October 12, 2007

AS GORE MUST RUN, SO MUST THE YANKEES SIGN A-ROD FOR 12 YEARS:

A-Rod by the dozen?: Boras hints at 12-year contract for superstar slugger (John Heyman,12, 2007, Sports Illustrated)

The real A-Rod negotiations haven't begun yet, and the rhetoric has already hit fever-pitch levels. GM Brian Cashman predicts these talks will include "a lot of noise and drama'' before they are completed. We're looking forward to it.

The give-and-take already is eye-opening, and speculation within the sport about what A-Rod's final take will be is rising, now often ranging in the $250-to-$300 million range. Considering the 12-year hint, the total asking price is expected to easily exceed $300 million. Superagent Boras appears to have a perfect storm of positive factors, from A-Rod's monster season (.314, 54 home runs, 156 RBIs) to an incredibly weak free-agent class to baseball's big economic leap.
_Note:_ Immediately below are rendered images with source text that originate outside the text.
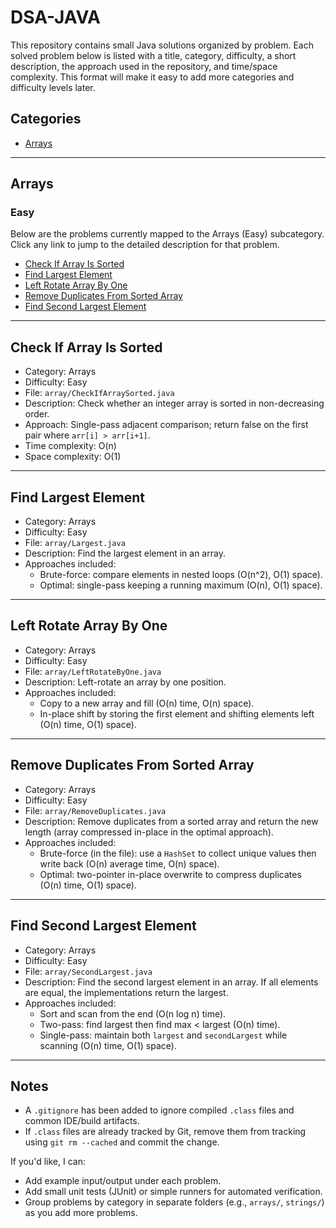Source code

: # DSA-JAVA

This repository contains small Java solutions organized by problem. Each solved problem below is listed with a title, category, difficulty, a short description, the approach used in the repository, and time/space complexity. This format will make it easy to add more categories and difficulty levels later.

## Categories

- [Arrays](#arrays)

---

## Arrays

### Easy

Below are the problems currently mapped to the Arrays (Easy) subcategory. Click any link to jump to the detailed description for that problem.

- [Check If Array Is Sorted](#check-if-array-is-sorted)
- [Find Largest Element](#find-largest-element) 
- [Left Rotate Array By One](#left-rotate-array-by-one) 
- [Remove Duplicates From Sorted Array](#remove-duplicates-from-sorted-array) 
- [Find Second Largest Element](#find-second-largest-element) 

---

## Check If Array Is Sorted

- Category: Arrays
- Difficulty: Easy
- File: `array/CheckIfArraySorted.java`
- Description: Check whether an integer array is sorted in non-decreasing order.
- Approach: Single-pass adjacent comparison; return false on the first pair where `arr[i] > arr[i+1]`.
- Time complexity: O(n)
- Space complexity: O(1)

---

## Find Largest Element

- Category: Arrays
- Difficulty: Easy
- File: `array/Largest.java`
- Description: Find the largest element in an array.
- Approaches included:
  - Brute-force: compare elements in nested loops (O(n^2), O(1) space).
  - Optimal: single-pass keeping a running maximum (O(n), O(1) space).

---

## Left Rotate Array By One

- Category: Arrays
- Difficulty: Easy
- File: `array/LeftRotateByOne.java`
- Description: Left-rotate an array by one position.
- Approaches included:
  - Copy to a new array and fill (O(n) time, O(n) space).
  - In-place shift by storing the first element and shifting elements left (O(n) time, O(1) space).

---

## Remove Duplicates From Sorted Array

- Category: Arrays
- Difficulty: Easy
- File: `array/RemoveDuplicates.java`
- Description: Remove duplicates from a sorted array and return the new length (array compressed in-place in the optimal approach).
- Approaches included:
  - Brute-force (in the file): use a `HashSet` to collect unique values then write back (O(n) average time, O(n) space).
  - Optimal: two-pointer in-place overwrite to compress duplicates (O(n) time, O(1) space).

---

## Find Second Largest Element

- Category: Arrays
- Difficulty: Easy
- File: `array/SecondLargest.java`
- Description: Find the second largest element in an array. If all elements are equal, the implementations return the largest.
- Approaches included:
  - Sort and scan from the end (O(n log n) time).
  - Two-pass: find largest then find max < largest (O(n) time).
  - Single-pass: maintain both `largest` and `secondLargest` while scanning (O(n) time, O(1) space).

---

## Notes

- A `.gitignore` has been added to ignore compiled `.class` files and common IDE/build artifacts.
- If `.class` files are already tracked by Git, remove them from tracking using `git rm --cached` and commit the change.

If you'd like, I can:
- Add example input/output under each problem.
- Add small unit tests (JUnit) or simple runners for automated verification.
- Group problems by category in separate folders (e.g., `arrays/`, `strings/`) as you add more problems.
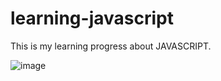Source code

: # learning-javascript

This is my learning progress about JAVASCRIPT.

![image](https://github.com/mycodedaily/learning-javascript/assets/159751298/4e55299d-ee07-46c6-81f3-15f6a6bb6bac)

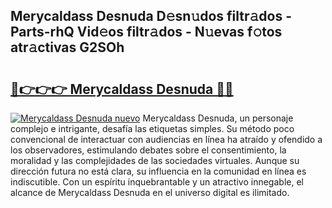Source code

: ## Merycaldass Desnuda D𝚎sn𝚞dos filtr𝚊dos - Parts-rhQ Vid𝚎os filtr𝚊dos - N𝚞evas f𝚘tos atr𝚊ctivas G2SOh

# <h2><a href="http://mb36myv.tromn.icu/?c=Merycaldass+Desnuda">🔗👉👉👉 Merycaldass Desnuda 🔗🔗</a></h2>

[![Merycaldass Desnuda nuevo](https://i.imgur.com/pEAQMta.gif)](http://mb36myv.tromn.icu/?c=Merycaldass+Desnuda)
Merycaldass Desnuda, un personaje complejo e intrigante, desafía las etiquetas simples. Su método poco convencional de interactuar con audiencias en línea ha atraído y ofendido a los observadores, estimulando debates sobre el consentimiento, la moralidad y las complejidades de las sociedades virtuales. Aunque su dirección futura no está clara, su influencia en la comunidad en línea es indiscutible. Con un espíritu inquebrantable y un atractivo innegable, el alcance de Merycaldass Desnuda en el universo digital es ilimitado.
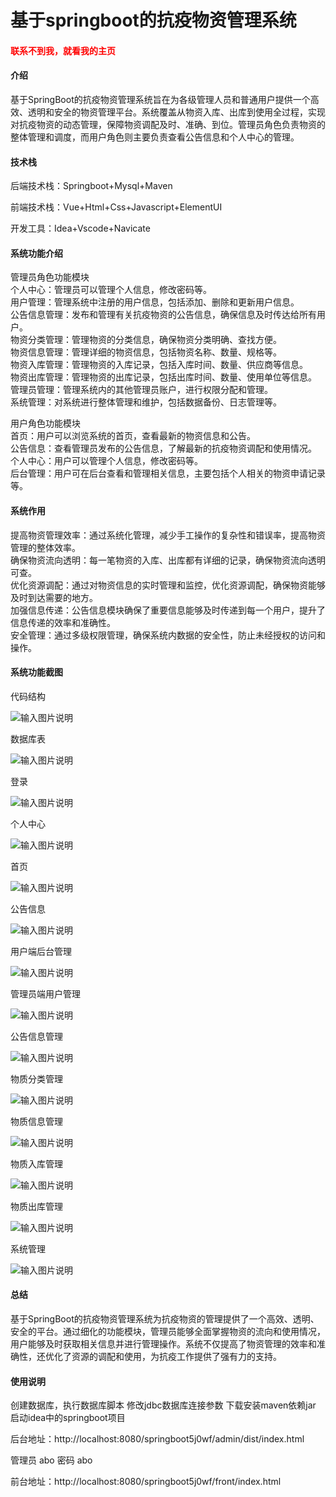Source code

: # 基于springboot的抗疫物资管理系统

<h4 style='color:red'>联系不到我，就看我的主页 </h4> 
 
#### 介绍

基于SpringBoot的抗疫物资管理系统旨在为各级管理人员和普通用户提供一个高效、透明和安全的物资管理平台。系统覆盖从物资入库、出库到使用全过程，实现对抗疫物资的动态管理，保障物资调配及时、准确、到位。管理员角色负责物资的整体管理和调度，而用户角色则主要负责查看公告信息和个人中心的管理。

#### 技术栈

后端技术栈：Springboot+Mysql+Maven

前端技术栈：Vue+Html+Css+Javascript+ElementUI

开发工具：Idea+Vscode+Navicate

#### 系统功能介绍

管理员角色功能模块  
个人中心：管理员可以管理个人信息，修改密码等。  
用户管理：管理系统中注册的用户信息，包括添加、删除和更新用户信息。  
公告信息管理：发布和管理有关抗疫物资的公告信息，确保信息及时传达给所有用户。  
物资分类管理：管理物资的分类信息，确保物资分类明确、查找方便。  
物资信息管理：管理详细的物资信息，包括物资名称、数量、规格等。  
物资入库管理：管理物资的入库记录，包括入库时间、数量、供应商等信息。  
物资出库管理：管理物资的出库记录，包括出库时间、数量、使用单位等信息。  
管理员管理：管理系统内的其他管理员账户，进行权限分配和管理。  
系统管理：对系统进行整体管理和维护，包括数据备份、日志管理等。  

用户角色功能模块  
首页：用户可以浏览系统的首页，查看最新的物资信息和公告。  
公告信息：查看管理员发布的公告信息，了解最新的抗疫物资调配和使用情况。  
个人中心：用户可以管理个人信息，修改密码等。  
后台管理：用户可在后台查看和管理相关信息，主要包括个人相关的物资申请记录等。  

#### 系统作用

提高物资管理效率：通过系统化管理，减少手工操作的复杂性和错误率，提高物资管理的整体效率。  
确保物资流向透明：每一笔物资的入库、出库都有详细的记录，确保物资流向透明可查。  
优化资源调配：通过对物资信息的实时管理和监控，优化资源调配，确保物资能够及时到达需要的地方。  
加强信息传递：公告信息模块确保了重要信息能够及时传递到每一个用户，提升了信息传递的效率和准确性。  
安全管理：通过多级权限管理，确保系统内数据的安全性，防止未经授权的访问和操作。  

#### 系统功能截图

代码结构

![输入图片说明](images/e18dd177bb975086ff40c521ad92059.png)

数据库表

![输入图片说明](images/27788df3496cc95105a9f93daeec222.png)

登录

![输入图片说明](images/b1b2d2b1b768af1530cc32bdf49d828.png)

个人中心

![输入图片说明](images/c3cab0e8a754db64a8671e521661473.png)

首页

![输入图片说明](images/db990f73fad46d916b18567132bcfe2.png)

公告信息

![输入图片说明](images/d5d4b3c1d0f65a3722062f50b17ef92.png)

用户端后台管理

![输入图片说明](images/7f3d61abd791ee6223adb12847b3028.png)

管理员端用户管理

![输入图片说明](images/44dc5ecdbd89d01bbb6a2ace14913ed.png)

公告信息管理

![输入图片说明](images/7e652f4ee23e27a0212d74df72a13f0.png)

物质分类管理

![输入图片说明](images/5402615012b16921b485fb5dc46425b.png)

物质信息管理

![输入图片说明](images/8f101e11384138f0b4a67d924e44255.png)

物质入库管理

![输入图片说明](images/d4e22b1c3e272dcd3160940ba8f9a2e.png)

物质出库管理

![输入图片说明](images/c2f2c571b454b7d8c330e8ca0379a1d.png)

系统管理

![输入图片说明](images/71a0f838b29254f2949d7e6752fd4c1.png)

#### 总结

基于SpringBoot的抗疫物资管理系统为抗疫物资的管理提供了一个高效、透明、安全的平台。通过细化的功能模块，管理员能够全面掌握物资的流向和使用情况，用户能够及时获取相关信息并进行管理操作。系统不仅提高了物资管理的效率和准确性，还优化了资源的调配和使用，为抗疫工作提供了强有力的支持。

#### 使用说明

创建数据库，执行数据库脚本 修改jdbc数据库连接参数 下载安装maven依赖jar 启动idea中的springboot项目

后台地址：http://localhost:8080/springboot5j0wf/admin/dist/index.html

管理员  abo 密码 abo

前台地址：http://localhost:8080/springboot5j0wf/front/index.html

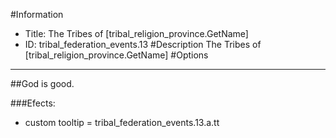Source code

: #Information
 - Title: The Tribes of [tribal_religion_province.GetName]
 - ID: tribal_federation_events.13
#Description
The Tribes of [tribal_religion_province.GetName]
#Options

___
##God is good.

###Efects:<ul><li>custom tooltip = tribal_federation_events.13.a.tt</li></ul>
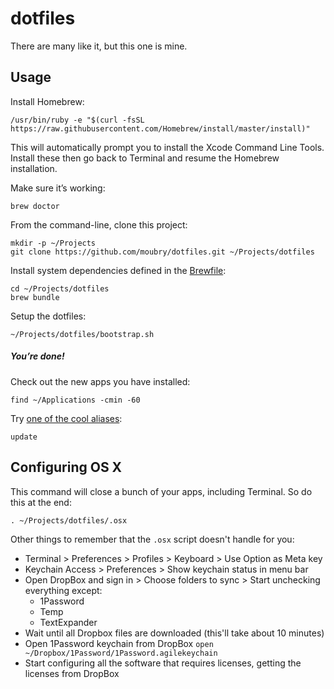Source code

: # dotfiles

There are many like it, but this one is mine.

## Usage

Install Homebrew:

    /usr/bin/ruby -e "$(curl -fsSL https://raw.githubusercontent.com/Homebrew/install/master/install)"

This will automatically prompt you to install the Xcode Command Line Tools. Install these then go back to Terminal and resume the Homebrew installation.

Make sure it’s working:

    brew doctor

From the command-line, clone this project:

    mkdir -p ~/Projects
    git clone https://github.com/moubry/dotfiles.git ~/Projects/dotfiles

Install system dependencies defined in the [Brewfile](https://github.com/moubry/dotfiles/blob/master/Brewfile):

    cd ~/Projects/dotfiles
    brew bundle

Setup the dotfiles:

    ~/Projects/dotfiles/bootstrap.sh

##### You’re done!

Check out the new apps you have installed:

    find ~/Applications -cmin -60

Try [one of the cool aliases](https://github.com/moubry/dotfiles/blob/master/dotfiles/bash/updaters):

    update

## Configuring OS X

This command will close a bunch of your apps, including Terminal. So do this at the end:

    . ~/Projects/dotfiles/.osx

Other things to remember that the `.osx` script doesn't handle for you:

* Terminal > Preferences > Profiles > Keyboard > Use Option as Meta key
* Keychain Access > Preferences > Show keychain status in menu bar
* Open DropBox and sign in > Choose folders to sync > Start unchecking everything except:
  * 1Password
  * Temp
  * TextExpander
* Wait until all Dropbox files are downloaded (this'll take about 10 minutes)
* Open 1Password keychain from DropBox `open ~/Dropbox/1Password/1Password.agilekeychain`
* Start configuring all the software that requires licenses, getting the licenses from DropBox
Boras offered multiple reasons why A-Rod's value is unparalleled in a lengthy interview with SI.com on Thursday, so lengthy he may have trouble keeping his famed free-agent player book to one volume. If you want, Boras can also condense his argument into three letters: I, P and N. Which stands for iconic (A-Rod is an icon now, a step up from when he signed his $252-million Rangers deal), performance (that speaks for itself) and network (he significantly raises the price of ad sales and value of a network).

The Yankees have hit home run after home run on the business front, and that doesn't hurt A-Rod, either. Boras said, flatteringly, "The Yankees are very well run.'' The Yankees' attendance is up from 3.5 million to 4.3 million since acquiring A-Rod, the ratings at their YES Network are up and the value of YES is up from close to $1 billion to an estimated $3 billion. Boras estimates that A-Rod increases revenues by $20-30 million, and appreciation goes well above and beyond that.

"The evidence is very clear. This is one of the rare players who literally pays for himself,'' Boras concluded. "The Yankees can't afford not to keep A-Rod.''


If you want him to be a productive player into his 40s you'd better put another $100 million into detection-proof performance enhancing drugs.

Posted by Orrin Judd at October 12, 2007 10:36 PM
Comments

The Texas contract was so stupid (from a management viewpoint) that this Boras guy actually expects it to happen again? Oh,right, we're talking about Baseball Team Owners.

If Mr.April had any confidence in his skills, he'd sign for $1 and base the millions on the number of hits, HRs, World Series wins, etc. he'd produce over the next decaded.